▸ TASK GOAL:
Stop after the line with "###Computing"; until then, please copy every line of the records word for word from the first.

▸ DATASET:

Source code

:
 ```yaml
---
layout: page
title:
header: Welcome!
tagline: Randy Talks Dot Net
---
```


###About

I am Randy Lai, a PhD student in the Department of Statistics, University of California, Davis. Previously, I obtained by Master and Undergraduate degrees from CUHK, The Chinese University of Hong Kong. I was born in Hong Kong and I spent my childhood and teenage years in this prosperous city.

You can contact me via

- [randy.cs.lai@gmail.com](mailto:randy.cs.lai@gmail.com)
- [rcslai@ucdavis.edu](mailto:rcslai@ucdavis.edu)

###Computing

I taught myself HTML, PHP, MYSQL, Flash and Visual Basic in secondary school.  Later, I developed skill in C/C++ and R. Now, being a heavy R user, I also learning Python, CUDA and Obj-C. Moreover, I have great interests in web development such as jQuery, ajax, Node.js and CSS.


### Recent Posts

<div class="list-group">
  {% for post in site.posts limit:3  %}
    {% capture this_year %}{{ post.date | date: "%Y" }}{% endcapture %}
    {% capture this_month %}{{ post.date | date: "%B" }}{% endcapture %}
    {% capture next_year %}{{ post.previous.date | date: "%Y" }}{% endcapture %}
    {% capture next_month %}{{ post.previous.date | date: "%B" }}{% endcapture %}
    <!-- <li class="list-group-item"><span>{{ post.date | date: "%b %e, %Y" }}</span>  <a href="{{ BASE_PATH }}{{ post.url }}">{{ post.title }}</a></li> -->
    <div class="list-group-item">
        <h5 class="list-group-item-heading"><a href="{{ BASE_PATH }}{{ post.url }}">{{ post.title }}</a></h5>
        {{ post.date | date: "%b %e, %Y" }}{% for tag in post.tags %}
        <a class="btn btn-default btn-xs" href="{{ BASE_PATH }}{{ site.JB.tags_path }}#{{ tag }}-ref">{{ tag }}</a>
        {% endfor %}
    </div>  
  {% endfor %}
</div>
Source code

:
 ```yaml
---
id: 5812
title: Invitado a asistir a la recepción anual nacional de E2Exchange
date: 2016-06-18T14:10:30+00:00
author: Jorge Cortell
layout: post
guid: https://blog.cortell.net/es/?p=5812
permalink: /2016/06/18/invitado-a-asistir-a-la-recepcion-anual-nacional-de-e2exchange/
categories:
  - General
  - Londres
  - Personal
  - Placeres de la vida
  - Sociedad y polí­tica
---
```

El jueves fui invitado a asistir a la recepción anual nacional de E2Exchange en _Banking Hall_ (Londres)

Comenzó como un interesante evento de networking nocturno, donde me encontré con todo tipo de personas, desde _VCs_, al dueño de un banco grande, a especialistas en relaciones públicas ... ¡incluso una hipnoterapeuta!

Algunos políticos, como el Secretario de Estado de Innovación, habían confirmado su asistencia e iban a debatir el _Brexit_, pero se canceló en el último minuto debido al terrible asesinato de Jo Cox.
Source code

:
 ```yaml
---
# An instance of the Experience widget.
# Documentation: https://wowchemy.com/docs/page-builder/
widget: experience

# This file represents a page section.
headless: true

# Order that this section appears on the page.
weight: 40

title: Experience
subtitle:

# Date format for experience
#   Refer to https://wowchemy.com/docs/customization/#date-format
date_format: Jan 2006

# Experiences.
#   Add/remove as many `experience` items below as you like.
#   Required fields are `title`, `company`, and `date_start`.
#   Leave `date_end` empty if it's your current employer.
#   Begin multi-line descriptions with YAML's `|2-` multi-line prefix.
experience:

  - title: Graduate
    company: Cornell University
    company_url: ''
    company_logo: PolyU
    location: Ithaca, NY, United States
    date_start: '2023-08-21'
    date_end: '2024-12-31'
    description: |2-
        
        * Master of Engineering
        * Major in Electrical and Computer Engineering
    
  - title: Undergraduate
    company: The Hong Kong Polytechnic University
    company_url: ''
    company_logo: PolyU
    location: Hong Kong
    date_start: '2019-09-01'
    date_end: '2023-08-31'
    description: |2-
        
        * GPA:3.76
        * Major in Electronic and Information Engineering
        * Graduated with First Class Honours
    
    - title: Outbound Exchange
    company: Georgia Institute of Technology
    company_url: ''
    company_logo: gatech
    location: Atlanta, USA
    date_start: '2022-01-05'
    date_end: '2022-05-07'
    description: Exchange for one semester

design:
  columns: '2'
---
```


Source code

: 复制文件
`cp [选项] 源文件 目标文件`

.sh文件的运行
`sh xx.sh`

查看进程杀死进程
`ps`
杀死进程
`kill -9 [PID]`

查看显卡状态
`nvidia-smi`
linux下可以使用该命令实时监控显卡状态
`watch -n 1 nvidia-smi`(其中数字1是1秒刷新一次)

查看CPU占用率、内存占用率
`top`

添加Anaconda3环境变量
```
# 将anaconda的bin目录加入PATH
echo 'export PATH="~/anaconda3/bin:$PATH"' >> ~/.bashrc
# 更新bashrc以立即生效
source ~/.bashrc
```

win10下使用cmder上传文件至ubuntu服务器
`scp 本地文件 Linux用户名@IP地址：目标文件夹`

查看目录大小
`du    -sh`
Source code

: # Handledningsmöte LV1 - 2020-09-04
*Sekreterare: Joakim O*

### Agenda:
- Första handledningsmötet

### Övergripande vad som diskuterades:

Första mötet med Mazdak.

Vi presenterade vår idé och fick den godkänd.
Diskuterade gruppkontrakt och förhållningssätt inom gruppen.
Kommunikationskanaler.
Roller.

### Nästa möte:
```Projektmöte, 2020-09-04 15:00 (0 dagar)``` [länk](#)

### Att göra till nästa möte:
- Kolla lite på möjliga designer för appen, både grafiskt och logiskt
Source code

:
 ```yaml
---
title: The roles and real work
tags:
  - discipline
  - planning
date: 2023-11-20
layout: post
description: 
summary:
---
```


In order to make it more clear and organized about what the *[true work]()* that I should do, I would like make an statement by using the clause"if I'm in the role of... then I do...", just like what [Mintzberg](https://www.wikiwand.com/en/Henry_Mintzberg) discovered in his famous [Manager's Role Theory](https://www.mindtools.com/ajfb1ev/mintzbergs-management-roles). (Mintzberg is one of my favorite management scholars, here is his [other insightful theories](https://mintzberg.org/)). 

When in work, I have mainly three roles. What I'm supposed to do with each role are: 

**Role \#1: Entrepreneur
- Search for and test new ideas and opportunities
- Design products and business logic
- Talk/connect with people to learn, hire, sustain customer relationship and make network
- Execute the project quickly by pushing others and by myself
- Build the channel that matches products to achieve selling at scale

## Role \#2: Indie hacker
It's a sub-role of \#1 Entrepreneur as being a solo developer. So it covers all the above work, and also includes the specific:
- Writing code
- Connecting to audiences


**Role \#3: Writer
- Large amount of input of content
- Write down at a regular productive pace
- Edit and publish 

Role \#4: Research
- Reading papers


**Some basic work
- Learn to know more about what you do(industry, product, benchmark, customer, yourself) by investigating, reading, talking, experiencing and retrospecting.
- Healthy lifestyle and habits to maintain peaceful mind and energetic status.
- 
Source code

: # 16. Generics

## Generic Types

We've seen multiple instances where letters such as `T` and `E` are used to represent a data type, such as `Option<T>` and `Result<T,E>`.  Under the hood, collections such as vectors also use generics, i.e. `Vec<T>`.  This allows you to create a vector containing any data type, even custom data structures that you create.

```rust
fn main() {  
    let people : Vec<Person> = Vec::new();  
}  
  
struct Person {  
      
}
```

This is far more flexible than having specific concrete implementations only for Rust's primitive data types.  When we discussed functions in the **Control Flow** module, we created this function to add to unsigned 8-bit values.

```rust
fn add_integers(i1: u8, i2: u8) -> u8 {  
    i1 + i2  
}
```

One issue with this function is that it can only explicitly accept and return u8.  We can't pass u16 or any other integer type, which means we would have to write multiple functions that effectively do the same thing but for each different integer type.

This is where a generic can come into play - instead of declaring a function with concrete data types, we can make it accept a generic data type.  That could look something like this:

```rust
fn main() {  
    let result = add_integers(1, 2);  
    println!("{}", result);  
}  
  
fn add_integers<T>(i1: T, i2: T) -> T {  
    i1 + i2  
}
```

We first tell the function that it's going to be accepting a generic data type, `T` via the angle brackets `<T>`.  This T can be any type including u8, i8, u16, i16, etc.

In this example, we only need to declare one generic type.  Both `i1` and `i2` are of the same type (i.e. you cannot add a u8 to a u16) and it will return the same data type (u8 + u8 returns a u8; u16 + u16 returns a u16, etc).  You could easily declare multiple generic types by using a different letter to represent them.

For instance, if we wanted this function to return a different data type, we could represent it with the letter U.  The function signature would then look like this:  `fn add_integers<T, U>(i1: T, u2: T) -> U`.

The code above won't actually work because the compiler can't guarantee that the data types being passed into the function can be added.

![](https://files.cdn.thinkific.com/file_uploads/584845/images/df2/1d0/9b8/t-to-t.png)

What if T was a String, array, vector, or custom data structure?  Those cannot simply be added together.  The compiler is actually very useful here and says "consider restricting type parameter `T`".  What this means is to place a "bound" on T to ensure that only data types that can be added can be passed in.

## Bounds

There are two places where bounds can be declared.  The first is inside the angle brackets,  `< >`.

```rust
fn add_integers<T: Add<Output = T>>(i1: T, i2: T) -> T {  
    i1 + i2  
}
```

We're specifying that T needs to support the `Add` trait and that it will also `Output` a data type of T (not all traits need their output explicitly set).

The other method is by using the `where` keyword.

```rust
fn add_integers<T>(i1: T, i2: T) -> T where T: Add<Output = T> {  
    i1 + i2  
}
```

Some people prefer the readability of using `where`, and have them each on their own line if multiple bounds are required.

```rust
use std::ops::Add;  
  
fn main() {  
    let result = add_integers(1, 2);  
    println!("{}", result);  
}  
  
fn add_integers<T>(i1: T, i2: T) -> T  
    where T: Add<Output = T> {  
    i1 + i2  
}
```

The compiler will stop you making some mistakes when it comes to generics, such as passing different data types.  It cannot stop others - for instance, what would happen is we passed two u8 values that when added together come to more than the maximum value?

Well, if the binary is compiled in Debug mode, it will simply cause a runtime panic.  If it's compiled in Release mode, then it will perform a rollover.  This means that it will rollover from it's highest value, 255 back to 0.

▸ ANSWER FOR THIS EXERCISE:
Source code

:
 ```yaml
---
layout: page
title:
header: Welcome!
tagline: Randy Talks Dot Net
---
```


###About

I am Randy Lai, a PhD student in the Department of Statistics, University of California, Davis. Previously, I obtained by Master and Undergraduate degrees from CUHK, The Chinese University of Hong Kong. I was born in Hong Kong and I spent my childhood and teenage years in this prosperous city.

You can contact me via

- [randy.cs.lai@gmail.com](mailto:randy.cs.lai@gmail.com)
- [rcslai@ucdavis.edu](mailto:rcslai@ucdavis.edu)

###Computing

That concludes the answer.